Task instructions
Every line of the data that contains the string "Physically" must be copied.

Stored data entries
-------

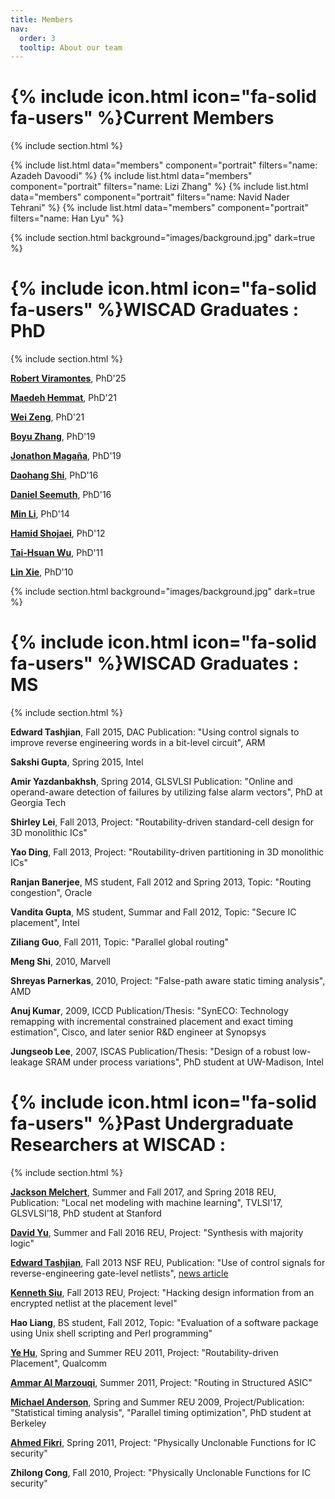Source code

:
 ```yaml
---
title: Members
nav:
  order: 3
  tooltip: About our team
---
```


# {% include icon.html icon="fa-solid fa-users" %}Current Members

{% include section.html %}

{% include list.html data="members" component="portrait" filters="name: Azadeh Davoodi" %}
{% include list.html data="members" component="portrait" filters="name: Lizi Zhang" %}
{% include list.html data="members" component="portrait" filters="name: Navid Nader Tehrani" %}
{% include list.html data="members" component="portrait" filters="name: Han Lyu" %}


{% include section.html background="images/background.jpg" dark=true %}

# {% include icon.html icon="fa-solid fa-users" %}WISCAD Graduates : PhD

{% include section.html %}


[**Robert Viramontes**](https://wiscad.github.io/wiscad/members/robert-viramontes.html), PhD'25 

[**Maedeh Hemmat**](https://wiscad.github.io/wiscad/members/maedeh-hemmat.html), PhD'21

[**Wei Zeng**](https://wiscad.github.io/wiscad/members/wei-zeng.html), PhD'21

[**Boyu Zhang**](https://wiscad.github.io/wiscad/members/boyu-zhang.html), PhD'19

[**Jonathon Magaña**](https://wiscad.github.io/wiscad/members/jonathon-magana.html), PhD'19

[**Daohang Shi**](https://wiscad.github.io/wiscad/members/daohang-shi.html), PhD'16

[**Daniel Seemuth**](https://wiscad.github.io/wiscad/members/daniel-seemuth.html), PhD'16

[**Min Li**](https://wiscad.github.io/wiscad/members/min-li.html), PhD'14

[**Hamid Shojaei**](https://wiscad.github.io/wiscad/members/hamid-shojaei.html), PhD'12

[**Tai-Hsuan Wu**](https://wiscad.github.io/wiscad/members/taihsuan-wu.html), PhD'11

[**Lin Xie**](https://wiscad.github.io/wiscad/members/lin-xie.html), PhD'10

{% include section.html background="images/background.jpg" dark=true %}
# {% include icon.html icon="fa-solid fa-users" %}WISCAD Graduates : MS
{% include section.html %}

**Edward Tashjian**, Fall 2015, DAC Publication: "Using control signals to improve reverse engineering words in a bit-level circuit", ARM

**Sakshi Gupta**, Spring 2015, Intel

**Amir Yazdanbakhsh**, Spring 2014, GLSVLSI Publication: "Online and operand-aware detection of failures by utilizing false alarm vectors", PhD at Georgia Tech

**Shirley Lei**, Fall 2013, Project: "Routability-driven standard-cell design for 3D monolithic ICs"

**Yao Ding**, Fall 2013, Project: "Routability-driven partitioning in 3D monolithic ICs"

**Ranjan Banerjee**, MS student, Fall 2012 and Spring 2013, Topic: "Routing congestion", Oracle

**Vandita Gupta**, MS student, Summar and Fall 2012, Topic: "Secure IC placement", Intel

**Ziliang Guo**, Fall 2011, Topic: "Parallel global routing"

**Meng Shi**, 2010, Marvell

**Shreyas Parnerkas**, 2010, Project: "False-path aware static timing analysis", AMD

**Anuj Kumar**, 2009, ICCD Publication/Thesis: "SynECO: Technology remapping with incremental constrained placement and exact timing estimation", Cisco, and later senior R&D engineer at Synopsys

**Jungseob Lee**, 2007, ISCAS Publication/Thesis: "Design of a robust low-leakage SRAM under process variations", PhD student at UW-Madison, Intel

# {% include icon.html icon="fa-solid fa-users" %}Past Undergraduate Researchers at WISCAD :

{% include section.html %}

**[Jackson Melchert](https://www.linkedin.com/in/jack-melchert-a97475226/)**, Summer and Fall 2017, and Spring 2018 REU, Publication: "Local net modeling with machine learning", TVLSI'17, GLSVLSI'18, PhD student at Stanford

**[David Yu](https://www.linkedin.com/in/davidyu13/)**, Summer and Fall 2016 REU, Project: "Synthesis with majority logic"

**[Edward Tashjian](https://www.linkedin.com/in/edwardtashjian/)**, Fall 2013 NSF REU, Publication: "Use of control signals for reverse-engineering gate-level netlists", [news article](https://uwalumni.com/news/hardware-security-made-easy/)

**[Kenneth Siu](https://www.linkedin.com/in/kennethksiu/)**, Fall 2013 REU, Project: "Hacking design information from an encrypted netlist at the placement level"

**Hao Liang**, BS student, Fall 2012, Topic: "Evaluation of a software package using Unix shell scripting and Perl programming"

**[Ye Hu](https://www.linkedin.com/in/ye-hu-a9521342/)**, Spring and Summer REU 2011, Project: "Routability-driven Placement", Qualcomm

**[Ammar Al Marzouqi](https://www.linkedin.com/in/ammaralmarzooqi/)**, Summer 2011, Project: "Routing in Structured ASIC"

**[Michael Anderson](https://www.linkedin.com/in/michael-anderson-996753b/)**, Spring and Summer REU 2009, Project/Publication: "Statistical timing analysis", "Parallel timing optimization", PhD student at Berkeley

**[Ahmed Fikri](https://www.linkedin.com/in/ahmedfikri/)**, Spring 2011, Project: "Physically Unclonable Functions for IC security"

**Zhilong Cong**, Fall 2010, Project: "Physically Unclonable Functions for IC security"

-------

Solution
**[Ahmed Fikri](https://www.linkedin.com/in/ahmedfikri/)**, Spring 2011, Project: "Physically Unclonable Functions for IC security"
**Zhilong Cong**, Fall 2010, Project: "Physically Unclonable Functions for IC security"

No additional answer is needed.